WHAT IS REQUIRED: Copy out the listing below exactly, please, and skip any pictures.

INPUT DATA:
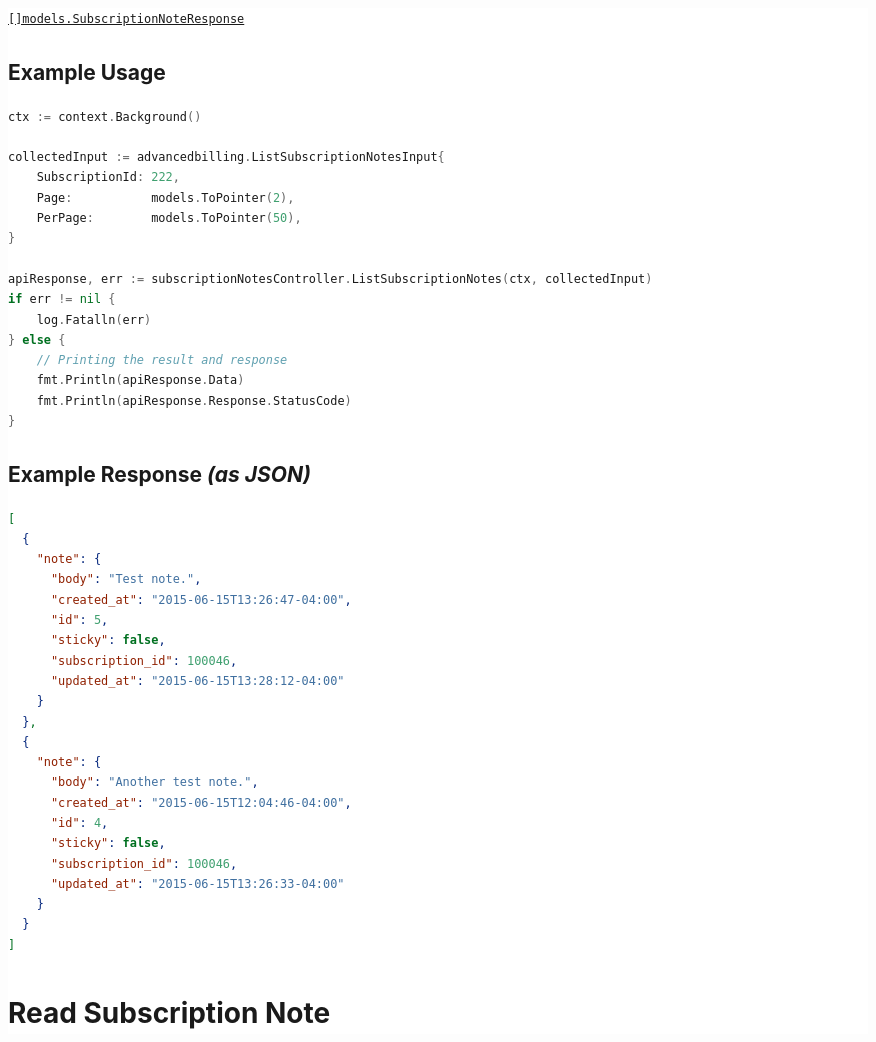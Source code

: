 [`[]models.SubscriptionNoteResponse`](../../doc/models/subscription-note-response.md)

## Example Usage

```go
ctx := context.Background()

collectedInput := advancedbilling.ListSubscriptionNotesInput{
    SubscriptionId: 222,
    Page:           models.ToPointer(2),
    PerPage:        models.ToPointer(50),
}

apiResponse, err := subscriptionNotesController.ListSubscriptionNotes(ctx, collectedInput)
if err != nil {
    log.Fatalln(err)
} else {
    // Printing the result and response
    fmt.Println(apiResponse.Data)
    fmt.Println(apiResponse.Response.StatusCode)
}
```

## Example Response *(as JSON)*

```json
[
  {
    "note": {
      "body": "Test note.",
      "created_at": "2015-06-15T13:26:47-04:00",
      "id": 5,
      "sticky": false,
      "subscription_id": 100046,
      "updated_at": "2015-06-15T13:28:12-04:00"
    }
  },
  {
    "note": {
      "body": "Another test note.",
      "created_at": "2015-06-15T12:04:46-04:00",
      "id": 4,
      "sticky": false,
      "subscription_id": 100046,
      "updated_at": "2015-06-15T13:26:33-04:00"
    }
  }
]
```


# Read Subscription Note
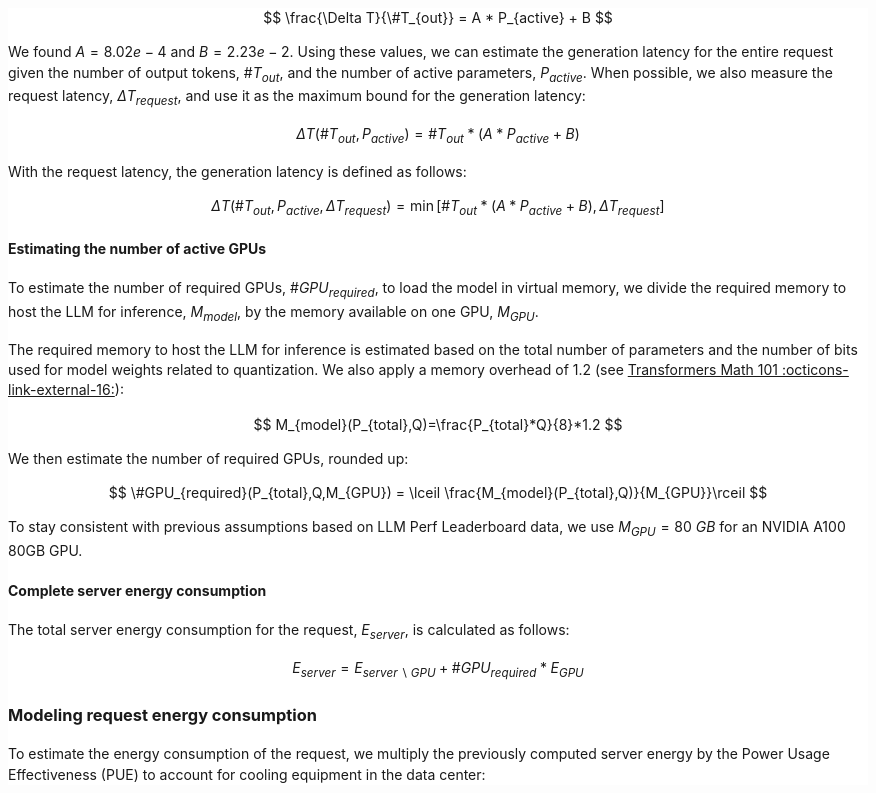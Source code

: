 $$
\frac{\Delta T}{\#T_{out}} = A * P_{active} + B
$$

We found $A = 8.02e-4$ and $B = 2.23e-2$. Using these values, we can estimate the generation latency for the entire request given the number of output tokens, $\#T_{out}$, and the number of active parameters, $P_{active}$. When possible, we also measure the request latency, $\Delta T_{request}$, and use it as the maximum bound for the generation latency:

$$
\Delta T(\#T_{out}, P_{active}) = \#T_{out} * (A * P_{active} + B)
$$

With the request latency, the generation latency is defined as follows:

$$
\Delta T(\#T_{out}, P_{active}, \Delta T_{request}) = \min[\#T_{out} * (A * P_{active} + B), \Delta T_{request}]
$$

#### Estimating the number of active GPUs

To estimate the number of required GPUs, $\#GPU_{required}$, to load the model in virtual memory, we divide the required memory to host the LLM for inference, $M_{model}$, by the memory available on one GPU, $M_{GPU}$.

The required memory to host the LLM for inference is estimated based on the total number of parameters and the number of bits used for model weights related to quantization. We also apply a memory overhead of $1.2$ (see [Transformers Math 101 :octicons-link-external-16:](https://blog.eleuther.ai/transformer-math/#total-inference-memory)):

$$
M_{model}(P_{total},Q)=\frac{P_{total}*Q}{8}*1.2
$$

We then estimate the number of required GPUs, rounded up:

$$
\#GPU_{required}(P_{total},Q,M_{GPU}) = \lceil \frac{M_{model}(P_{total},Q)}{M_{GPU}}\rceil
$$

To stay consistent with previous assumptions based on LLM Perf Leaderboard data, we use $M_{GPU} = 80\ GB$ for an NVIDIA A100 80GB GPU.

#### Complete server energy consumption

The total server energy consumption for the request, $E_{server}$, is calculated as follows:

$$
E_{server} = E_{server\backslash GPU} + \#GPU_{required} * E_{GPU}
$$

### Modeling request energy consumption

To estimate the energy consumption of the request, we multiply the previously computed server energy by the Power Usage Effectiveness (PUE) to account for cooling equipment in the data center:
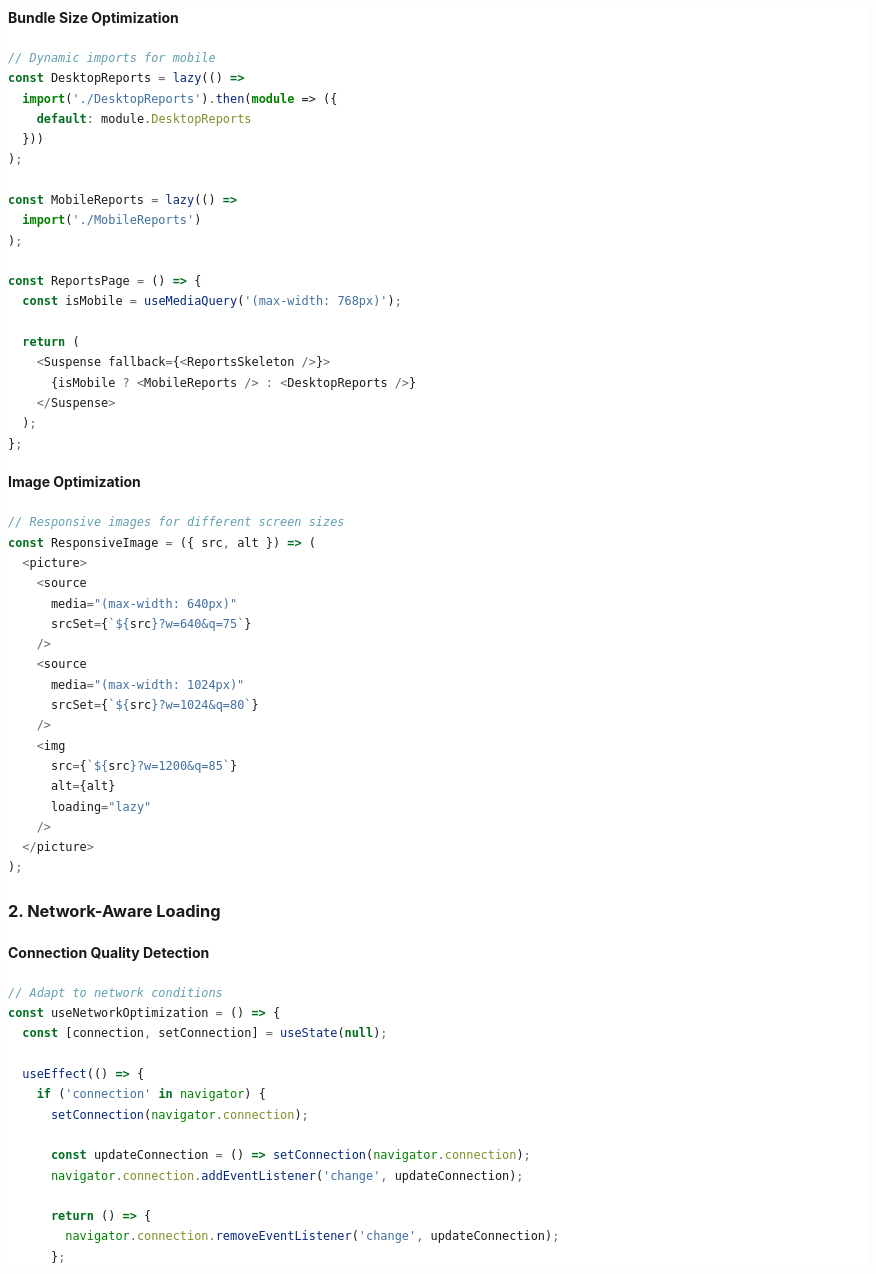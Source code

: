 #### Bundle Size Optimization
```typescript
// Dynamic imports for mobile
const DesktopReports = lazy(() => 
  import('./DesktopReports').then(module => ({
    default: module.DesktopReports
  }))
);

const MobileReports = lazy(() => 
  import('./MobileReports')
);

const ReportsPage = () => {
  const isMobile = useMediaQuery('(max-width: 768px)');
  
  return (
    <Suspense fallback={<ReportsSkeleton />}>
      {isMobile ? <MobileReports /> : <DesktopReports />}
    </Suspense>
  );
};
```

#### Image Optimization
```typescript
// Responsive images for different screen sizes
const ResponsiveImage = ({ src, alt }) => (
  <picture>
    <source 
      media="(max-width: 640px)" 
      srcSet={`${src}?w=640&q=75`} 
    />
    <source 
      media="(max-width: 1024px)" 
      srcSet={`${src}?w=1024&q=80`} 
    />
    <img 
      src={`${src}?w=1200&q=85`} 
      alt={alt}
      loading="lazy"
    />
  </picture>
);
```

### 2. Network-Aware Loading

#### Connection Quality Detection
```typescript
// Adapt to network conditions
const useNetworkOptimization = () => {
  const [connection, setConnection] = useState(null);
  
  useEffect(() => {
    if ('connection' in navigator) {
      setConnection(navigator.connection);
      
      const updateConnection = () => setConnection(navigator.connection);
      navigator.connection.addEventListener('change', updateConnection);
      
      return () => {
        navigator.connection.removeEventListener('change', updateConnection);
      };
```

SOLUTION:
Source code

: [`[]models.SubscriptionNoteResponse`](../../doc/models/subscription-note-response.md)

## Example Usage

```go
ctx := context.Background()

collectedInput := advancedbilling.ListSubscriptionNotesInput{
    SubscriptionId: 222,
    Page:           models.ToPointer(2),
    PerPage:        models.ToPointer(50),
}

apiResponse, err := subscriptionNotesController.ListSubscriptionNotes(ctx, collectedInput)
if err != nil {
    log.Fatalln(err)
} else {
    // Printing the result and response
    fmt.Println(apiResponse.Data)
    fmt.Println(apiResponse.Response.StatusCode)
}
```

## Example Response *(as JSON)*

```json
[
  {
    "note": {
      "body": "Test note.",
      "created_at": "2015-06-15T13:26:47-04:00",
      "id": 5,
      "sticky": false,
      "subscription_id": 100046,
      "updated_at": "2015-06-15T13:28:12-04:00"
    }
  },
  {
    "note": {
      "body": "Another test note.",
      "created_at": "2015-06-15T12:04:46-04:00",
      "id": 4,
      "sticky": false,
      "subscription_id": 100046,
      "updated_at": "2015-06-15T13:26:33-04:00"
    }
  }
]
```


# Read Subscription Note
Source code

: $$
\frac{\Delta T}{\#T_{out}} = A * P_{active} + B
$$

We found $A = 8.02e-4$ and $B = 2.23e-2$. Using these values, we can estimate the generation latency for the entire request given the number of output tokens, $\#T_{out}$, and the number of active parameters, $P_{active}$. When possible, we also measure the request latency, $\Delta T_{request}$, and use it as the maximum bound for the generation latency:

$$
\Delta T(\#T_{out}, P_{active}) = \#T_{out} * (A * P_{active} + B)
$$

With the request latency, the generation latency is defined as follows:

$$
\Delta T(\#T_{out}, P_{active}, \Delta T_{request}) = \min[\#T_{out} * (A * P_{active} + B), \Delta T_{request}]
$$

#### Estimating the number of active GPUs

To estimate the number of required GPUs, $\#GPU_{required}$, to load the model in virtual memory, we divide the required memory to host the LLM for inference, $M_{model}$, by the memory available on one GPU, $M_{GPU}$.

The required memory to host the LLM for inference is estimated based on the total number of parameters and the number of bits used for model weights related to quantization. We also apply a memory overhead of $1.2$ (see [Transformers Math 101 :octicons-link-external-16:](https://blog.eleuther.ai/transformer-math/#total-inference-memory)):

$$
M_{model}(P_{total},Q)=\frac{P_{total}*Q}{8}*1.2
$$

We then estimate the number of required GPUs, rounded up:

$$
\#GPU_{required}(P_{total},Q,M_{GPU}) = \lceil \frac{M_{model}(P_{total},Q)}{M_{GPU}}\rceil
$$

To stay consistent with previous assumptions based on LLM Perf Leaderboard data, we use $M_{GPU} = 80\ GB$ for an NVIDIA A100 80GB GPU.

#### Complete server energy consumption

The total server energy consumption for the request, $E_{server}$, is calculated as follows:

$$
E_{server} = E_{server\backslash GPU} + \#GPU_{required} * E_{GPU}
$$

### Modeling request energy consumption

To estimate the energy consumption of the request, we multiply the previously computed server energy by the Power Usage Effectiveness (PUE) to account for cooling equipment in the data center:
Source code

: #### Bundle Size Optimization
```typescript
// Dynamic imports for mobile
const DesktopReports = lazy(() => 
  import('./DesktopReports').then(module => ({
    default: module.DesktopReports
  }))
);

const MobileReports = lazy(() => 
  import('./MobileReports')
);

const ReportsPage = () => {
  const isMobile = useMediaQuery('(max-width: 768px)');
  
  return (
    <Suspense fallback={<ReportsSkeleton />}>
      {isMobile ? <MobileReports /> : <DesktopReports />}
    </Suspense>
  );
};
```

#### Image Optimization
```typescript
// Responsive images for different screen sizes
const ResponsiveImage = ({ src, alt }) => (
  <picture>
    <source 
      media="(max-width: 640px)" 
      srcSet={`${src}?w=640&q=75`} 
    />
    <source 
      media="(max-width: 1024px)" 
      srcSet={`${src}?w=1024&q=80`} 
    />
    <img 
      src={`${src}?w=1200&q=85`} 
      alt={alt}
      loading="lazy"
    />
  </picture>
);
```

### 2. Network-Aware Loading

#### Connection Quality Detection
```typescript
// Adapt to network conditions
const useNetworkOptimization = () => {
  const [connection, setConnection] = useState(null);
  
  useEffect(() => {
    if ('connection' in navigator) {
      setConnection(navigator.connection);
      
      const updateConnection = () => setConnection(navigator.connection);
      navigator.connection.addEventListener('change', updateConnection);
      
      return () => {
        navigator.connection.removeEventListener('change', updateConnection);
      };
```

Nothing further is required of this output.